======== Extracted information
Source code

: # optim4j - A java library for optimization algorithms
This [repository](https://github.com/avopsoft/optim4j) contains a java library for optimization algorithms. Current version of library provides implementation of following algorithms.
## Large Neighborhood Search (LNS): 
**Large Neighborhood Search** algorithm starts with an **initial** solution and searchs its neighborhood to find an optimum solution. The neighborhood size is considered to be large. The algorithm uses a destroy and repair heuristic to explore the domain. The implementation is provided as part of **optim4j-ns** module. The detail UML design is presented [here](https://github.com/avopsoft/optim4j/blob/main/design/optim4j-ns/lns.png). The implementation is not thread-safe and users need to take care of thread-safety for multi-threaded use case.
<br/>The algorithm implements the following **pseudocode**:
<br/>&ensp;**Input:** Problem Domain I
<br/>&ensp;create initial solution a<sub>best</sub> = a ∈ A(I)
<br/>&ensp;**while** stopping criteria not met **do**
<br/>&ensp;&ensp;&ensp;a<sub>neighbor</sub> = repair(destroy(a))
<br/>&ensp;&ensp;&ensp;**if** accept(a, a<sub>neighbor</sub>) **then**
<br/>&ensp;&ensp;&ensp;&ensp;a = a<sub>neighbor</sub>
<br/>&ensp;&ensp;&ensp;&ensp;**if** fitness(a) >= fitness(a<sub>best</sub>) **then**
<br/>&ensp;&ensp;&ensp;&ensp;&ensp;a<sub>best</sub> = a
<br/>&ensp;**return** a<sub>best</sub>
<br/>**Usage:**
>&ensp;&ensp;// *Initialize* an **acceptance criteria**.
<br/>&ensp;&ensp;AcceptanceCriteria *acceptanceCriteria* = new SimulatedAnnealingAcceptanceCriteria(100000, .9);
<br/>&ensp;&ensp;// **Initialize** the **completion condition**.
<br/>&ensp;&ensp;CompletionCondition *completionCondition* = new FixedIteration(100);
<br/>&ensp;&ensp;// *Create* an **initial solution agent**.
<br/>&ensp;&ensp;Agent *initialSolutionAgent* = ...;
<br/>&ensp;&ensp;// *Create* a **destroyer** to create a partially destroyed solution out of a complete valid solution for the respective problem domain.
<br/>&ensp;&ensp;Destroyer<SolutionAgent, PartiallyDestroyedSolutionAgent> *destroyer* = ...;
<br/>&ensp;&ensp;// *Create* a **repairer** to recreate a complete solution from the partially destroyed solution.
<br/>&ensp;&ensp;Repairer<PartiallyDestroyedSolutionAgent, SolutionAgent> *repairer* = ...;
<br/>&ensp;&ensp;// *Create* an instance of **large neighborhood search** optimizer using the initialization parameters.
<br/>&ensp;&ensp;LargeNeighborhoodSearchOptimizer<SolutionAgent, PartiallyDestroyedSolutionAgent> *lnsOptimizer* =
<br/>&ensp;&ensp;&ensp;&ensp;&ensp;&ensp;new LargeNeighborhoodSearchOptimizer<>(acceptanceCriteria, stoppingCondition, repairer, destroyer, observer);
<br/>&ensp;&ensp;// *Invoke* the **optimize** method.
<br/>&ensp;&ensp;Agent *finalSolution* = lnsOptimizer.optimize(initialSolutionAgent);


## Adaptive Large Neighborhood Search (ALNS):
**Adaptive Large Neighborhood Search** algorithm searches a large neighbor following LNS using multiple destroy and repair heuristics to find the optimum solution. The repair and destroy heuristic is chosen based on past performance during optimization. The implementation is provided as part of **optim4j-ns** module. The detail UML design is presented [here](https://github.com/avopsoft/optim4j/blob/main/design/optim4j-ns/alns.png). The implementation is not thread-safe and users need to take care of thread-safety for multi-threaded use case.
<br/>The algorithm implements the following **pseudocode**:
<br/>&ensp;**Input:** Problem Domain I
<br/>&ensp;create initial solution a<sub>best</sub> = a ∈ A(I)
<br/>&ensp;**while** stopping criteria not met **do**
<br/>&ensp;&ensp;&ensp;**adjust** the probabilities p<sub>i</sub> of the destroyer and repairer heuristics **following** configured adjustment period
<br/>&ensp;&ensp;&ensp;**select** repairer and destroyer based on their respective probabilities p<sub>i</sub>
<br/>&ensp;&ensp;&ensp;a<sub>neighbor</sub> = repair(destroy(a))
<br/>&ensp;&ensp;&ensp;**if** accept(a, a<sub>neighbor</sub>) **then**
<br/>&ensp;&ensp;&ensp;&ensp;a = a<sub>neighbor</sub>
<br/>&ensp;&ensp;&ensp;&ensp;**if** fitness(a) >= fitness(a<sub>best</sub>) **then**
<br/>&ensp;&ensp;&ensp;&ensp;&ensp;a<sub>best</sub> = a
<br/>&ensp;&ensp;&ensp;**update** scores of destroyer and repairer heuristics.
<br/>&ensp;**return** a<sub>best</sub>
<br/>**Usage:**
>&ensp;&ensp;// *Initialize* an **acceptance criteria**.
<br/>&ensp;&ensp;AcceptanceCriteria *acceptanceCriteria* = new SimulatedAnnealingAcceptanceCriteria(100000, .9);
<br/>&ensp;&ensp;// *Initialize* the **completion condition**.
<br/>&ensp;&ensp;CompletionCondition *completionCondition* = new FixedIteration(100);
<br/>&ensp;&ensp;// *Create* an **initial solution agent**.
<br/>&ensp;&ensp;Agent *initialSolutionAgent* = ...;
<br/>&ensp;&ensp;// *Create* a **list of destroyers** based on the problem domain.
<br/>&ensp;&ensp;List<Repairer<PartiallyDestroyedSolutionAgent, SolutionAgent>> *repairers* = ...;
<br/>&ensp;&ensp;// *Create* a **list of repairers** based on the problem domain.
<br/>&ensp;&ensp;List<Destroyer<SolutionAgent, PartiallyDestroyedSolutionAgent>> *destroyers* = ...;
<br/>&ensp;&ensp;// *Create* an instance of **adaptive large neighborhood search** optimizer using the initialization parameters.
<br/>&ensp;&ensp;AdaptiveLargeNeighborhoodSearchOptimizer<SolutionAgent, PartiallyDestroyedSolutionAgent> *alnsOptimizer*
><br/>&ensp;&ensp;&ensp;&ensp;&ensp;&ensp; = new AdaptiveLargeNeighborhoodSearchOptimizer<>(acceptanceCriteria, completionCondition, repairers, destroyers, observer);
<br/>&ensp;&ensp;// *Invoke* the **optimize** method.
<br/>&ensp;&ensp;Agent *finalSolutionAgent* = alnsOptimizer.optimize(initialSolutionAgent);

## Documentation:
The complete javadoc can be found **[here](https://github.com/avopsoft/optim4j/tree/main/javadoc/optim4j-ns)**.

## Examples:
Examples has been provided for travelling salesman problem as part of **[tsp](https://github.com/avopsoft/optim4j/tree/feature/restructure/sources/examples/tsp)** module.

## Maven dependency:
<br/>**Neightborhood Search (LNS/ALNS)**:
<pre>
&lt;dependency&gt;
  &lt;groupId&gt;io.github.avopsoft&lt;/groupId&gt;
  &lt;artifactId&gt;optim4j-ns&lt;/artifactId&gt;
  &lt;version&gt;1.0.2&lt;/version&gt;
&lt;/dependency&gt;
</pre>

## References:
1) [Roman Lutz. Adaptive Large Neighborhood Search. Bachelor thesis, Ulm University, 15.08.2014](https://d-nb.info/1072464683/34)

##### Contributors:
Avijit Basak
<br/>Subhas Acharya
================
Requirement:
Nothing should be left out. Reproduce all the entries precisely.

Written response:
Source code

: # optim4j - A java library for optimization algorithms
This [repository](https://github.com/avopsoft/optim4j) contains a java library for optimization algorithms. Current version of library provides implementation of following algorithms.
## Large Neighborhood Search (LNS): 
**Large Neighborhood Search** algorithm starts with an **initial** solution and searchs its neighborhood to find an optimum solution. The neighborhood size is considered to be large. The algorithm uses a destroy and repair heuristic to explore the domain. The implementation is provided as part of **optim4j-ns** module. The detail UML design is presented [here](https://github.com/avopsoft/optim4j/blob/main/design/optim4j-ns/lns.png). The implementation is not thread-safe and users need to take care of thread-safety for multi-threaded use case.
<br/>The algorithm implements the following **pseudocode**:
<br/>&ensp;**Input:** Problem Domain I
<br/>&ensp;create initial solution a<sub>best</sub> = a ∈ A(I)
<br/>&ensp;**while** stopping criteria not met **do**
<br/>&ensp;&ensp;&ensp;a<sub>neighbor</sub> = repair(destroy(a))
<br/>&ensp;&ensp;&ensp;**if** accept(a, a<sub>neighbor</sub>) **then**
<br/>&ensp;&ensp;&ensp;&ensp;a = a<sub>neighbor</sub>
<br/>&ensp;&ensp;&ensp;&ensp;**if** fitness(a) >= fitness(a<sub>best</sub>) **then**
<br/>&ensp;&ensp;&ensp;&ensp;&ensp;a<sub>best</sub> = a
<br/>&ensp;**return** a<sub>best</sub>
<br/>**Usage:**
>&ensp;&ensp;// *Initialize* an **acceptance criteria**.
<br/>&ensp;&ensp;AcceptanceCriteria *acceptanceCriteria* = new SimulatedAnnealingAcceptanceCriteria(100000, .9);
<br/>&ensp;&ensp;// **Initialize** the **completion condition**.
<br/>&ensp;&ensp;CompletionCondition *completionCondition* = new FixedIteration(100);
<br/>&ensp;&ensp;// *Create* an **initial solution agent**.
<br/>&ensp;&ensp;Agent *initialSolutionAgent* = ...;
<br/>&ensp;&ensp;// *Create* a **destroyer** to create a partially destroyed solution out of a complete valid solution for the respective problem domain.
<br/>&ensp;&ensp;Destroyer<SolutionAgent, PartiallyDestroyedSolutionAgent> *destroyer* = ...;
<br/>&ensp;&ensp;// *Create* a **repairer** to recreate a complete solution from the partially destroyed solution.
<br/>&ensp;&ensp;Repairer<PartiallyDestroyedSolutionAgent, SolutionAgent> *repairer* = ...;
<br/>&ensp;&ensp;// *Create* an instance of **large neighborhood search** optimizer using the initialization parameters.
<br/>&ensp;&ensp;LargeNeighborhoodSearchOptimizer<SolutionAgent, PartiallyDestroyedSolutionAgent> *lnsOptimizer* =
<br/>&ensp;&ensp;&ensp;&ensp;&ensp;&ensp;new LargeNeighborhoodSearchOptimizer<>(acceptanceCriteria, stoppingCondition, repairer, destroyer, observer);
<br/>&ensp;&ensp;// *Invoke* the **optimize** method.
<br/>&ensp;&ensp;Agent *finalSolution* = lnsOptimizer.optimize(initialSolutionAgent);


## Adaptive Large Neighborhood Search (ALNS):
**Adaptive Large Neighborhood Search** algorithm searches a large neighbor following LNS using multiple destroy and repair heuristics to find the optimum solution. The repair and destroy heuristic is chosen based on past performance during optimization. The implementation is provided as part of **optim4j-ns** module. The detail UML design is presented [here](https://github.com/avopsoft/optim4j/blob/main/design/optim4j-ns/alns.png). The implementation is not thread-safe and users need to take care of thread-safety for multi-threaded use case.
<br/>The algorithm implements the following **pseudocode**:
<br/>&ensp;**Input:** Problem Domain I
<br/>&ensp;create initial solution a<sub>best</sub> = a ∈ A(I)
<br/>&ensp;**while** stopping criteria not met **do**
<br/>&ensp;&ensp;&ensp;**adjust** the probabilities p<sub>i</sub> of the destroyer and repairer heuristics **following** configured adjustment period
<br/>&ensp;&ensp;&ensp;**select** repairer and destroyer based on their respective probabilities p<sub>i</sub>
<br/>&ensp;&ensp;&ensp;a<sub>neighbor</sub> = repair(destroy(a))
<br/>&ensp;&ensp;&ensp;**if** accept(a, a<sub>neighbor</sub>) **then**
<br/>&ensp;&ensp;&ensp;&ensp;a = a<sub>neighbor</sub>
<br/>&ensp;&ensp;&ensp;&ensp;**if** fitness(a) >= fitness(a<sub>best</sub>) **then**
<br/>&ensp;&ensp;&ensp;&ensp;&ensp;a<sub>best</sub> = a
<br/>&ensp;&ensp;&ensp;**update** scores of destroyer and repairer heuristics.
<br/>&ensp;**return** a<sub>best</sub>
<br/>**Usage:**
>&ensp;&ensp;// *Initialize* an **acceptance criteria**.
<br/>&ensp;&ensp;AcceptanceCriteria *acceptanceCriteria* = new SimulatedAnnealingAcceptanceCriteria(100000, .9);
<br/>&ensp;&ensp;// *Initialize* the **completion condition**.
<br/>&ensp;&ensp;CompletionCondition *completionCondition* = new FixedIteration(100);
<br/>&ensp;&ensp;// *Create* an **initial solution agent**.
<br/>&ensp;&ensp;Agent *initialSolutionAgent* = ...;
<br/>&ensp;&ensp;// *Create* a **list of destroyers** based on the problem domain.
<br/>&ensp;&ensp;List<Repairer<PartiallyDestroyedSolutionAgent, SolutionAgent>> *repairers* = ...;
<br/>&ensp;&ensp;// *Create* a **list of repairers** based on the problem domain.
<br/>&ensp;&ensp;List<Destroyer<SolutionAgent, PartiallyDestroyedSolutionAgent>> *destroyers* = ...;
<br/>&ensp;&ensp;// *Create* an instance of **adaptive large neighborhood search** optimizer using the initialization parameters.
<br/>&ensp;&ensp;AdaptiveLargeNeighborhoodSearchOptimizer<SolutionAgent, PartiallyDestroyedSolutionAgent> *alnsOptimizer*
><br/>&ensp;&ensp;&ensp;&ensp;&ensp;&ensp; = new AdaptiveLargeNeighborhoodSearchOptimizer<>(acceptanceCriteria, completionCondition, repairers, destroyers, observer);
<br/>&ensp;&ensp;// *Invoke* the **optimize** method.
<br/>&ensp;&ensp;Agent *finalSolutionAgent* = alnsOptimizer.optimize(initialSolutionAgent);

## Documentation:
The complete javadoc can be found **[here](https://github.com/avopsoft/optim4j/tree/main/javadoc/optim4j-ns)**.

## Examples:
Examples has been provided for travelling salesman problem as part of **[tsp](https://github.com/avopsoft/optim4j/tree/feature/restructure/sources/examples/tsp)** module.

## Maven dependency:
<br/>**Neightborhood Search (LNS/ALNS)**:
<pre>
&lt;dependency&gt;
  &lt;groupId&gt;io.github.avopsoft&lt;/groupId&gt;
  &lt;artifactId&gt;optim4j-ns&lt;/artifactId&gt;
  &lt;version&gt;1.0.2&lt;/version&gt;
&lt;/dependency&gt;
</pre>

## References:
1) [Roman Lutz. Adaptive Large Neighborhood Search. Bachelor thesis, Ulm University, 15.08.2014](https://d-nb.info/1072464683/34)

##### Contributors:
Avijit Basak
<br/>Subhas Acharya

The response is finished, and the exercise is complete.